### [WHAT YOU HAVE TO DO]
Give the entries again in full. Nothing may be altered.

Top of PROVIDED RECORDS

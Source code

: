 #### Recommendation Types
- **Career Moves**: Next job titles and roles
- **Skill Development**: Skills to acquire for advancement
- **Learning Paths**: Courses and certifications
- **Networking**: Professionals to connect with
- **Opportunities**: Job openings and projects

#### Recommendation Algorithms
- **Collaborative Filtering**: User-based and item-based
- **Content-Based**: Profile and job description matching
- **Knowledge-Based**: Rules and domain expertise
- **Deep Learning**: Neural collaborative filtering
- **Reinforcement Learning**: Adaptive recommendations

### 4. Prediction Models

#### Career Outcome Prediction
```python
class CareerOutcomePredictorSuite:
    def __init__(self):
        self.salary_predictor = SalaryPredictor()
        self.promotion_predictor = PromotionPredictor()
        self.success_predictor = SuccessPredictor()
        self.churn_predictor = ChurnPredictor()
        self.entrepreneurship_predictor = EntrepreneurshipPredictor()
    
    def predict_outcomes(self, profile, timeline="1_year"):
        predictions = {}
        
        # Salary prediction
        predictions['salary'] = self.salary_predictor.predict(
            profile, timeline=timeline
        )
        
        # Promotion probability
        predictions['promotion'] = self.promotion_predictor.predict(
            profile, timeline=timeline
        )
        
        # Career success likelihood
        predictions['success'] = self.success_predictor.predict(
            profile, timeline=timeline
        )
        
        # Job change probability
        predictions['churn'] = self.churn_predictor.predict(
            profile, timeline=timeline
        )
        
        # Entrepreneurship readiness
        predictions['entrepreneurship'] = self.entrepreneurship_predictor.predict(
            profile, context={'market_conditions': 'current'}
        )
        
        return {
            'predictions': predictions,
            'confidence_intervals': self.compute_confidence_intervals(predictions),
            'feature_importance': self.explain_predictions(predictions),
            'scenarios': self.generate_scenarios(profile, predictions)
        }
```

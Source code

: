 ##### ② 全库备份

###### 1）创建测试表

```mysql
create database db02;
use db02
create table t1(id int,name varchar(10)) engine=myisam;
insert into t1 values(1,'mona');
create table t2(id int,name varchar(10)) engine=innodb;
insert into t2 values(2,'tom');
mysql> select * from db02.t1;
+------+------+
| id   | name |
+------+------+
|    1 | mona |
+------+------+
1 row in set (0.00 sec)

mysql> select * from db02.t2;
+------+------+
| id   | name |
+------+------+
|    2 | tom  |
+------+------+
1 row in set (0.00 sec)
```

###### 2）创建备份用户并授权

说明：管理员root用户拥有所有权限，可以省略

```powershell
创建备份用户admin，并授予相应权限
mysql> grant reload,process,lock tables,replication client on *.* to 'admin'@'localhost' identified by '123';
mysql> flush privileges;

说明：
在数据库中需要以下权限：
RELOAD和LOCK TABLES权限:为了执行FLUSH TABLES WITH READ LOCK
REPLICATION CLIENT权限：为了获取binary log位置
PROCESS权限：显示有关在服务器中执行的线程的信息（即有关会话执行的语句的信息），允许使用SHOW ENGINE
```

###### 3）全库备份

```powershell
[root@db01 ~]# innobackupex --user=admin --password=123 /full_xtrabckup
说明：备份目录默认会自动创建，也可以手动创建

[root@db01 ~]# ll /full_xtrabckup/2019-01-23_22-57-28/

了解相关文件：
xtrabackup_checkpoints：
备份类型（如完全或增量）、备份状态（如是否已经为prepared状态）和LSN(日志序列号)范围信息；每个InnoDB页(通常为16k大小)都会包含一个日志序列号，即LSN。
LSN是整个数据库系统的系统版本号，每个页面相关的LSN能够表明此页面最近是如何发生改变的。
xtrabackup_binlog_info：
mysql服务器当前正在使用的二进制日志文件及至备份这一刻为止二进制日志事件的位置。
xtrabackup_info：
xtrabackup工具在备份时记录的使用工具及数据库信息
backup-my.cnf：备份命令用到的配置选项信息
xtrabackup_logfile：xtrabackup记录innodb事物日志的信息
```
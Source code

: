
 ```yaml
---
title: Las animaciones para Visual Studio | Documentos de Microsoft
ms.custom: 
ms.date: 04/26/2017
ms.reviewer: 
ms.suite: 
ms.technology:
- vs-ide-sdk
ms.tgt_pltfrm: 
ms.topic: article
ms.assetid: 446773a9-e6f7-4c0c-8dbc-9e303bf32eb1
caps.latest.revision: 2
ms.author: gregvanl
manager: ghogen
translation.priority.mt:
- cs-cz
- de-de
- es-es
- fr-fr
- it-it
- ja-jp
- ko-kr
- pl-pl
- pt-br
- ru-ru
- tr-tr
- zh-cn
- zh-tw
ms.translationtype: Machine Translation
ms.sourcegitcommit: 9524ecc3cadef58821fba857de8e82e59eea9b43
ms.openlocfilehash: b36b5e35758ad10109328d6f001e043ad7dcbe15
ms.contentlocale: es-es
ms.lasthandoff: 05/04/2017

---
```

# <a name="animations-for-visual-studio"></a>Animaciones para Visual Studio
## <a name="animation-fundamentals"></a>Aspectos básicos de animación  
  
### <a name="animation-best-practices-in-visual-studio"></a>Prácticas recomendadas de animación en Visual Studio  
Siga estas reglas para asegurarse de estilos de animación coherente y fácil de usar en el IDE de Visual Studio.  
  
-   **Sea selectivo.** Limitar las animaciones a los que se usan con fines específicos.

Bottom of PROVIDED RECORDS

### [WRITTEN SOLUTION]
Source code

: #### Recommendation Types
- **Career Moves**: Next job titles and roles
- **Skill Development**: Skills to acquire for advancement
- **Learning Paths**: Courses and certifications
- **Networking**: Professionals to connect with
- **Opportunities**: Job openings and projects

#### Recommendation Algorithms
- **Collaborative Filtering**: User-based and item-based
- **Content-Based**: Profile and job description matching
- **Knowledge-Based**: Rules and domain expertise
- **Deep Learning**: Neural collaborative filtering
- **Reinforcement Learning**: Adaptive recommendations

### 4. Prediction Models

#### Career Outcome Prediction
```python
class CareerOutcomePredictorSuite:
    def __init__(self):
        self.salary_predictor = SalaryPredictor()
        self.promotion_predictor = PromotionPredictor()
        self.success_predictor = SuccessPredictor()
        self.churn_predictor = ChurnPredictor()
        self.entrepreneurship_predictor = EntrepreneurshipPredictor()
    
    def predict_outcomes(self, profile, timeline="1_year"):
        predictions = {}
        
        # Salary prediction
        predictions['salary'] = self.salary_predictor.predict(
            profile, timeline=timeline
        )
        
        # Promotion probability
        predictions['promotion'] = self.promotion_predictor.predict(
            profile, timeline=timeline
        )
        
        # Career success likelihood
        predictions['success'] = self.success_predictor.predict(
            profile, timeline=timeline
        )
        
        # Job change probability
        predictions['churn'] = self.churn_predictor.predict(
            profile, timeline=timeline
        )
        
        # Entrepreneurship readiness
        predictions['entrepreneurship'] = self.entrepreneurship_predictor.predict(
            profile, context={'market_conditions': 'current'}
        )
        
        return {
            'predictions': predictions,
            'confidence_intervals': self.compute_confidence_intervals(predictions),
            'feature_importance': self.explain_predictions(predictions),
            'scenarios': self.generate_scenarios(profile, predictions)
        }
```

Source code

: ##### ② 全库备份

###### 1）创建测试表

```mysql
create database db02;
use db02
create table t1(id int,name varchar(10)) engine=myisam;
insert into t1 values(1,'mona');
create table t2(id int,name varchar(10)) engine=innodb;
insert into t2 values(2,'tom');
mysql> select * from db02.t1;
+------+------+
| id   | name |
+------+------+
|    1 | mona |
+------+------+
1 row in set (0.00 sec)

mysql> select * from db02.t2;
+------+------+
| id   | name |
+------+------+
|    2 | tom  |
+------+------+
1 row in set (0.00 sec)
```

###### 2）创建备份用户并授权

说明：管理员root用户拥有所有权限，可以省略

```powershell
创建备份用户admin，并授予相应权限
mysql> grant reload,process,lock tables,replication client on *.* to 'admin'@'localhost' identified by '123';
mysql> flush privileges;

说明：
在数据库中需要以下权限：
RELOAD和LOCK TABLES权限:为了执行FLUSH TABLES WITH READ LOCK
REPLICATION CLIENT权限：为了获取binary log位置
PROCESS权限：显示有关在服务器中执行的线程的信息（即有关会话执行的语句的信息），允许使用SHOW ENGINE
```

###### 3）全库备份

```powershell
[root@db01 ~]# innobackupex --user=admin --password=123 /full_xtrabckup
说明：备份目录默认会自动创建，也可以手动创建

[root@db01 ~]# ll /full_xtrabckup/2019-01-23_22-57-28/

了解相关文件：
xtrabackup_checkpoints：
备份类型（如完全或增量）、备份状态（如是否已经为prepared状态）和LSN(日志序列号)范围信息；每个InnoDB页(通常为16k大小)都会包含一个日志序列号，即LSN。
LSN是整个数据库系统的系统版本号，每个页面相关的LSN能够表明此页面最近是如何发生改变的。
xtrabackup_binlog_info：
mysql服务器当前正在使用的二进制日志文件及至备份这一刻为止二进制日志事件的位置。
xtrabackup_info：
xtrabackup工具在备份时记录的使用工具及数据库信息
backup-my.cnf：备份命令用到的配置选项信息
xtrabackup_logfile：xtrabackup记录innodb事物日志的信息
```
Source code

:
 ```yaml
---
title: Las animaciones para Visual Studio | Documentos de Microsoft
ms.custom: 
ms.date: 04/26/2017
ms.reviewer: 
ms.suite: 
ms.technology:
- vs-ide-sdk
ms.tgt_pltfrm: 
ms.topic: article
ms.assetid: 446773a9-e6f7-4c0c-8dbc-9e303bf32eb1
caps.latest.revision: 2
ms.author: gregvanl
manager: ghogen
translation.priority.mt:
- cs-cz
- de-de
- es-es
- fr-fr
- it-it
- ja-jp
- ko-kr
- pl-pl
- pt-br
- ru-ru
- tr-tr
- zh-cn
- zh-tw
ms.translationtype: Machine Translation
ms.sourcegitcommit: 9524ecc3cadef58821fba857de8e82e59eea9b43
ms.openlocfilehash: b36b5e35758ad10109328d6f001e043ad7dcbe15
ms.contentlocale: es-es
ms.lasthandoff: 05/04/2017

---
```

# <a name="animations-for-visual-studio"></a>Animaciones para Visual Studio
## <a name="animation-fundamentals"></a>Aspectos básicos de animación  
  
### <a name="animation-best-practices-in-visual-studio"></a>Prácticas recomendadas de animación en Visual Studio  
Siga estas reglas para asegurarse de estilos de animación coherente y fácil de usar en el IDE de Visual Studio.  
  
-   **Sea selectivo.** Limitar las animaciones a los que se usan con fines específicos.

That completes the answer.